Thus far we have not traveled, in our search for the meaning of the lawmakers, beyond the borders of the statute. In aid of the process of construction we are at liberty, if the meaning be uncertain, to have recourse to the legislative history of the measure and the statements by those in charge of it during its consideration by the [287 U.S. 144, 155] Congress. United States v. Missouri Pacific Railroad Co., 278 U.S. 269, 278 , 49 S.Ct. 133. If such recourse be had, there is confirmation of the view that the certificates were more than estimates of provisional advances. Subdivisions a and b, as originally introduced, drew no distinction as to the effect of payments made thereunder, the certificates being as conclusive under the one as under the other. A proposed amendment to modify subdivision b by making the effect of such certificates prima facie, but not conclusive, was carried. 60 Congressional Record, part 3, pages 2815, 2816. A separate proposed amendment to modify subdivision a in substantially the same way was rejected. 60 Congressional Record, part 3, pages 2812, 2815. In the discussion of these amendments, the inquiry was pressed whether the government would be helpless if the certificates were too high. The answer was emphatic that the certificates were final. 60 Congressional Record, part 3, pages 2739, 2802, 2803, 2809, 2812, 2813.

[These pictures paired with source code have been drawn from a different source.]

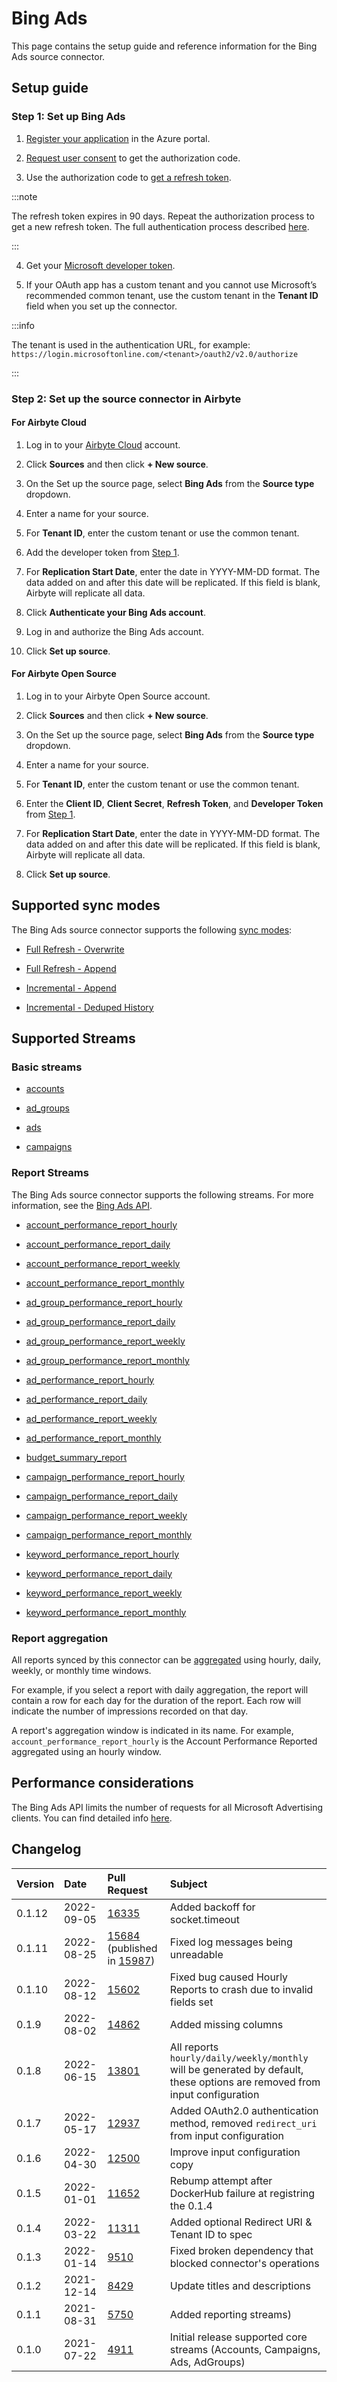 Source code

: # Bing Ads

This page contains the setup guide and reference information for the Bing Ads source connector.

## Setup guide

### Step 1: Set up Bing Ads

1. [Register your application](https://docs.microsoft.com/en-us/advertising/guides/authentication-oauth-register?view=bingads-13) in the Azure portal.

2. [Request user consent](https://docs.microsoft.com/en-us/advertising/guides/authentication-oauth-consent?view=bingads-13l) to get the authorization code.

3. Use the authorization code to [get a refresh token](https://docs.microsoft.com/en-us/advertising/guides/authentication-oauth-get-tokens?view=bingads-13).

:::note

The refresh token expires in 90 days. Repeat the authorization process to get a new refresh token. The full authentication process described [here](https://docs.microsoft.com/en-us/advertising/guides/get-started?view=bingads-13#access-token).

:::

4. Get your [Microsoft developer token](https://docs.microsoft.com/en-us/advertising/guides/get-started?view=bingads-13#get-developer-token).

5. If your OAuth app has a custom tenant and you cannot use Microsoft’s recommended common tenant, use the custom tenant in the **Tenant ID** field when you set up the connector.

:::info

The tenant is used in the authentication URL, for example: `https://login.microsoftonline.com/<tenant>/oauth2/v2.0/authorize`

:::

### Step 2: Set up the source connector in Airbyte

#### For Airbyte Cloud

1. Log in to your [Airbyte Cloud](https://cloud.airbyte.io/workspaces) account.

2. Click **Sources** and then click **+ New source**.

3. On the Set up the source page, select **Bing Ads** from the **Source type** dropdown.

4. Enter a name for your source.

5. For **Tenant ID**, enter the custom tenant or use the common tenant. 

6. Add the developer token from [Step 1](#step-1-set-up-bing-ads). 

7. For **Replication Start Date**, enter the date in YYYY-MM-DD format. The data added on and after this date will be replicated. If this field is blank, Airbyte will replicate all data.

8. Click **Authenticate your Bing Ads account**.

9. Log in and authorize the Bing Ads account.

10. Click **Set up source**.  

#### For Airbyte Open Source

1. Log in to your Airbyte Open Source account.

2. Click **Sources** and then click **+ New source**.

3. On the Set up the source page, select **Bing Ads** from the **Source type** dropdown.

4. Enter a name for your source.

5. For **Tenant ID**, enter the custom tenant or use the common tenant. 

6. Enter the **Client ID**, **Client Secret**, **Refresh Token**, and **Developer Token** from [Step 1](#step-1-set-up-bing-ads).

7. For **Replication Start Date**, enter the date in YYYY-MM-DD format. The data added on and after this date will be replicated. If this field is blank, Airbyte will replicate all data.

8. Click **Set up source**.

## Supported sync modes

The Bing Ads source connector supports the following [sync modes](https://docs.airbyte.com/cloud/core-concepts#connection-sync-modes):

* [Full Refresh - Overwrite](https://docs.airbyte.com/understanding-airbyte/glossary#full-refresh-sync)

* [Full Refresh - Append](https://docs.airbyte.com/understanding-airbyte/connections/full-refresh-append)

* [Incremental - Append](https://docs.airbyte.com/understanding-airbyte/connections/incremental-append)

* [Incremental - Deduped History](https://docs.airbyte.com/understanding-airbyte/connections/incremental-deduped-history)

## Supported Streams

### Basic streams

- [accounts](https://docs.microsoft.com/en-us/advertising/customer-management-service/searchaccounts?view=bingads-13)

- [ad_groups](https://docs.microsoft.com/en-us/advertising/campaign-management-service/getadgroupsbycampaignid?view=bingads-13)

- [ads](https://docs.microsoft.com/en-us/advertising/campaign-management-service/getadsbyadgroupid?view=bingads-13)

- [campaigns](https://docs.microsoft.com/en-us/advertising/campaign-management-service/getcampaignsbyaccountid?view=bingads-13)

### Report Streams

The Bing Ads source connector supports the following streams. For more information, see the [Bing Ads API](https://docs.microsoft.com/en-us/advertising/guides/?view=bingads-13).

- [account_performance_report_hourly](https://docs.microsoft.com/en-us/advertising/reporting-service/accountperformancereportrequest?view=bingads-13)

- [account_performance_report_daily](https://docs.microsoft.com/en-us/advertising/reporting-service/accountperformancereportrequest?view=bingads-13)

- [account_performance_report_weekly](https://docs.microsoft.com/en-us/advertising/reporting-service/accountperformancereportrequest?view=bingads-13)

- [account_performance_report_monthly](https://docs.microsoft.com/en-us/advertising/reporting-service/accountperformancereportrequest?view=bingads-13)

- [ad_group_performance_report_hourly](https://docs.microsoft.com/en-us/advertising/reporting-service/adgroupperformancereportrequest?view=bingads-13)

- [ad_group_performance_report_daily](https://docs.microsoft.com/en-us/advertising/reporting-service/adgroupperformancereportrequest?view=bingads-13)

- [ad_group_performance_report_weekly](https://docs.microsoft.com/en-us/advertising/reporting-service/adgroupperformancereportrequest?view=bingads-13)

- [ad_group_performance_report_monthly](https://docs.microsoft.com/en-us/advertising/reporting-service/adgroupperformancereportrequest?view=bingads-13)

- [ad_performance_report_hourly](https://docs.microsoft.com/en-us/advertising/reporting-service/adperformancereportrequest?view=bingads-13)

- [ad_performance_report_daily](https://docs.microsoft.com/en-us/advertising/reporting-service/adperformancereportrequest?view=bingads-13)

- [ad_performance_report_weekly](https://docs.microsoft.com/en-us/advertising/reporting-service/adperformancereportrequest?view=bingads-13)

- [ad_performance_report_monthly](https://docs.microsoft.com/en-us/advertising/reporting-service/adperformancereportrequest?view=bingads-13)

- [budget_summary_report](https://docs.microsoft.com/en-us/advertising/reporting-service/budgetsummaryreportrequest?view=bingads-13)

- [campaign_performance_report_hourly](https://docs.microsoft.com/en-us/advertising/reporting-service/campaignperformancereportrequest?view=bingads-13)

- [campaign_performance_report_daily](https://docs.microsoft.com/en-us/advertising/reporting-service/campaignperformancereportrequest?view=bingads-13)

- [campaign_performance_report_weekly](https://docs.microsoft.com/en-us/advertising/reporting-service/campaignperformancereportrequest?view=bingads-13)

- [campaign_performance_report_monthly](https://docs.microsoft.com/en-us/advertising/reporting-service/campaignperformancereportrequest?view=bingads-13)

- [keyword_performance_report_hourly](https://docs.microsoft.com/en-us/advertising/reporting-service/keywordperformancereportrequest?view=bingads-13)

- [keyword_performance_report_daily](https://docs.microsoft.com/en-us/advertising/reporting-service/keywordperformancereportrequest?view=bingads-13)

- [keyword_performance_report_weekly](https://docs.microsoft.com/en-us/advertising/reporting-service/keywordperformancereportrequest?view=bingads-13)

- [keyword_performance_report_monthly](https://docs.microsoft.com/en-us/advertising/reporting-service/keywordperformancereportrequest?view=bingads-13)


### Report aggregation

All reports synced by this connector can be [aggregated](https://docs.microsoft.com/en-us/advertising/reporting-service/reportaggregation?view=bingads-13) using hourly, daily, weekly, or monthly time windows. 

For example, if you select a report with daily aggregation, the report will contain a row for each day for the duration of the report. Each row will indicate the number of impressions recorded on that day.


A report's aggregation window is indicated in its name. For example, `account_performance_report_hourly` is the Account Performance Reported aggregated using an hourly window.

## Performance considerations

The Bing Ads API limits the number of requests for all Microsoft Advertising clients. You can find detailed info [here](https://docs.microsoft.com/en-us/advertising/guides/services-protocol?view=bingads-13#throttling).

## Changelog

| Version | Date       | Pull Request                                             | Subject                                                                                                                    |
| :------ | :--------- | :------------------------------------------------------- | :------------------------------------------------------------------------------------------------------------------------- |
| 0.1.12  | 2022-09-05 | [16335](https://github.com/airbytehq/airbyte/pull/16335) | Added backoff for socket.timeout                                                                                           |
| 0.1.11  | 2022-08-25 | [15684](https://github.com/airbytehq/airbyte/pull/15684) (published in [15987](https://github.com/airbytehq/airbyte/pull/15987))| Fixed log messages being unreadable                 |
| 0.1.10  | 2022-08-12 | [15602](https://github.com/airbytehq/airbyte/pull/15602) | Fixed bug caused Hourly Reports to crash due to invalid fields set                                                         |
| 0.1.9   | 2022-08-02 | [14862](https://github.com/airbytehq/airbyte/pull/14862) | Added missing columns                                                                                                      |
| 0.1.8   | 2022-06-15 | [13801](https://github.com/airbytehq/airbyte/pull/13801) | All reports `hourly/daily/weekly/monthly` will be generated by default, these options are removed from input configuration |
| 0.1.7   | 2022-05-17 | [12937](https://github.com/airbytehq/airbyte/pull/12937) | Added OAuth2.0 authentication method, removed `redirect_uri` from input configuration                                      |
| 0.1.6   | 2022-04-30 | [12500](https://github.com/airbytehq/airbyte/pull/12500) | Improve input configuration copy                                                                                           |
| 0.1.5   | 2022-01-01 | [11652](https://github.com/airbytehq/airbyte/pull/11652) | Rebump attempt after DockerHub failure at registring the 0.1.4                                                             |
| 0.1.4   | 2022-03-22 | [11311](https://github.com/airbytehq/airbyte/pull/11311) | Added optional Redirect URI & Tenant ID to spec                                                                            |
| 0.1.3   | 2022-01-14 | [9510](https://github.com/airbytehq/airbyte/pull/9510)   | Fixed broken dependency that blocked connector's operations                                                                |
| 0.1.2   | 2021-12-14 | [8429](https://github.com/airbytehq/airbyte/pull/8429)   | Update titles and descriptions                                                                                             |
| 0.1.1   | 2021-08-31 | [5750](https://github.com/airbytehq/airbyte/pull/5750)   | Added reporting streams\)                                                                                                  |
| 0.1.0   | 2021-07-22 | [4911](https://github.com/airbytehq/airbyte/pull/4911)   | Initial release supported core streams \(Accounts, Campaigns, Ads, AdGroups\)                                              |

A word of answer is still due to the argument of the government that the certificate is void because the work of the Commission was so hasty and imperfect as to involve an abdication of its statutory duty. Without probing at this time the legal implications of this argument, we find it without adequate basis in the facts. Whatever basis it has is in the testimony of an accountant in the service of the Commission. His conclusions are contradicted by evidence, direct and circumstantial, offered by the carrier, and contradicted also by the recitals of his superior's certificate. The record may permit an inference that the whole amount owing in order to discharge the guaranty had not been so definitely determined as to make the Commission willing to recommend a settlement in full, though even this may be uncertain. It does not command a holding that the margin of error was so inscrutable as to preclude the definitive approval of a payment on account.
The judgment is affirmed.
[ Footnote 1 ] 'Sec. 212. (a) In making certifications under section 204 or section 209, the Commission, if not at the time able finally to determine the whole amount due under such section to a carrier or the American Railway Express Company, may make its certificate for any amount definitely ascertained by it to be due, and may thereafter in the same manner make further certificates, until the whole amount due has been certified. The authority of and direction to the Secretary of the Treasury under such sections to draw warrants is hereby made applicable to each such certificate. Warrants drawn pursuant to this section, whether in partial payment or in final payment, shall be paid: (1) If for a payment in respect to reimbursement of a carrier for a deficit during the period of Federal control, out of the appropriation made by section 204; (2) if for a payment in respect to the guaranty to a carrier other than the American Railway Express Company, out of the appropriation made by subdivision (g) of section 209; and (3) if for a payment in respect to the guaranty to the American Railway Express Company, out of the appropriation made by the fifth paragraph of subdivision (i) of section 209.